TASK ITEM →
All of the entries below need repeating exactly, apart from their images.

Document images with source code
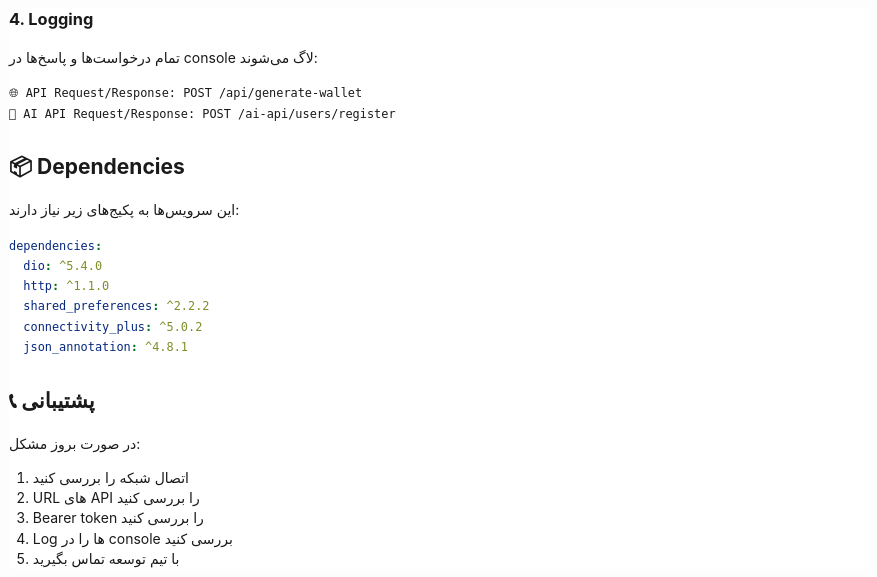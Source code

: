### 4. Logging
تمام درخواست‌ها و پاسخ‌ها در console لاگ می‌شوند:
```
🌐 API Request/Response: POST /api/generate-wallet
🤖 AI API Request/Response: POST /ai-api/users/register
```

## 📦 Dependencies

این سرویس‌ها به پکیج‌های زیر نیاز دارند:

```yaml
dependencies:
  dio: ^5.4.0
  http: ^1.1.0
  shared_preferences: ^2.2.2
  connectivity_plus: ^5.0.2
  json_annotation: ^4.8.1
```



## 📞 پشتیبانی

در صورت بروز مشکل:

1. اتصال شبکه را بررسی کنید
2. URL های API را بررسی کنید
3. Bearer token را بررسی کنید
4. Log ها را در console بررسی کنید
5. با تیم توسعه تماس بگیرید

RESPONSE AREA →
Source code

:### 4. Logging
تمام درخواست‌ها و پاسخ‌ها در console لاگ می‌شوند:
```
🌐 API Request/Response: POST /api/generate-wallet
🤖 AI API Request/Response: POST /ai-api/users/register
```

## 📦 Dependencies

این سرویس‌ها به پکیج‌های زیر نیاز دارند:

```yaml
dependencies:
  dio: ^5.4.0
  http: ^1.1.0
  shared_preferences: ^2.2.2
  connectivity_plus: ^5.0.2
  json_annotation: ^4.8.1
```



## 📞 پشتیبانی

در صورت بروز مشکل:

1. اتصال شبکه را بررسی کنید
2. URL های API را بررسی کنید
3. Bearer token را بررسی کنید
4. Log ها را در console بررسی کنید
5. با تیم توسعه تماس بگیرید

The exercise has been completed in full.